04-03-2014, 02:28 AM
Lauren Johnson Wrote:Peter, I really don't understand the stiffener issue. Do you understand it and mind explaining it to those of us who don't?
Hi Lauren and Peter,
I was just bouncing around on the Internet to see how much play the NIST omissions issue has gotten and saw Peter's thread here and Lauren's question.
The stiffeners are vertical plates on the girder which are welded to both the web and flanges. NIST claimed that when the girder web was pushed past its seat at the column connection that the load was too much for the .855" thick flange to take and that it would fail by bending upward. That would be true if it was only the flange involved and that is what the figures in the NIST report show.
However, the drawings for WTC 7 were finally released due to a FOIA request about three years after the WTC 7 report and when they were reviewed it was found that the girder had these 18" high x 3/4" thick web to flange stiffeners. The stiffeners make the flange about 58 times stronger in bending and make the NIST collapse initiation hypothesis impossible. The stiffened flange makes it so they can't push the girder far enough to get it to fall off the seat by causing the flange to fail.
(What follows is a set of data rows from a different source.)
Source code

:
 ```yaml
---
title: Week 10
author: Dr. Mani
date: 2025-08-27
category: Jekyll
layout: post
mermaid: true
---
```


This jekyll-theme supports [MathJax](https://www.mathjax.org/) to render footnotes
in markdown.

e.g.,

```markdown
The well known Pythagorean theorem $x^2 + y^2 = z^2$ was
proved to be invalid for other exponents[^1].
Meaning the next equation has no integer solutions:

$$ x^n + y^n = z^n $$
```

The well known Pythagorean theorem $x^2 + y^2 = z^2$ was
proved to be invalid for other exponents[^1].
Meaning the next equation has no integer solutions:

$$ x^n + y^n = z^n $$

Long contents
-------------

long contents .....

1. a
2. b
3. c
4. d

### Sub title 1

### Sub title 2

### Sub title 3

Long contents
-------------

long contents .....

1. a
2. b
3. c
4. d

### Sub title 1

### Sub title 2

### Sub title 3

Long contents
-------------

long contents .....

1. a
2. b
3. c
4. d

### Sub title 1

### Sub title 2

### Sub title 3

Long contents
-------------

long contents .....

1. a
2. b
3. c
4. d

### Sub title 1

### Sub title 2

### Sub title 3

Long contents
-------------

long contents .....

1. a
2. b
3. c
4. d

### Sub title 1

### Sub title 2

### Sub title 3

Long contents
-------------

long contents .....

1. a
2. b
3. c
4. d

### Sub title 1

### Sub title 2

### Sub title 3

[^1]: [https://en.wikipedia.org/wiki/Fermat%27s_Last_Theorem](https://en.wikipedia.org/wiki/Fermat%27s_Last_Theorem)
The interesting thing is that they did not release all of the drawings and the actual girder fabrication drawing was not released. However, there was an assembly drawing which showed the girder to column connection from the side and it contained the stiffeners. David Cole found them and notified several of us about it asking if it would make a difference. I immediately knew it would and the structural engineer (Ron Brookman) who got the drawings released sent NIST a letter about it. They ignored the stiffener issue for almost two years but Cole finally got them to admit they left them out which they claimed they did as they were for web crippling and that their analysis said web crippling wasn't an issue. Of course, that is circular reasoning and they cannot get around the fact that these stiffeners strengthen the flange enormously. They will have to redo their analysis with the omitted features included. This somewhat invalidates the NIST WTC 7 report as they no longer have an initiating mechanism and they will not be able to make bare assertions any longer without review after this hit to their credibility.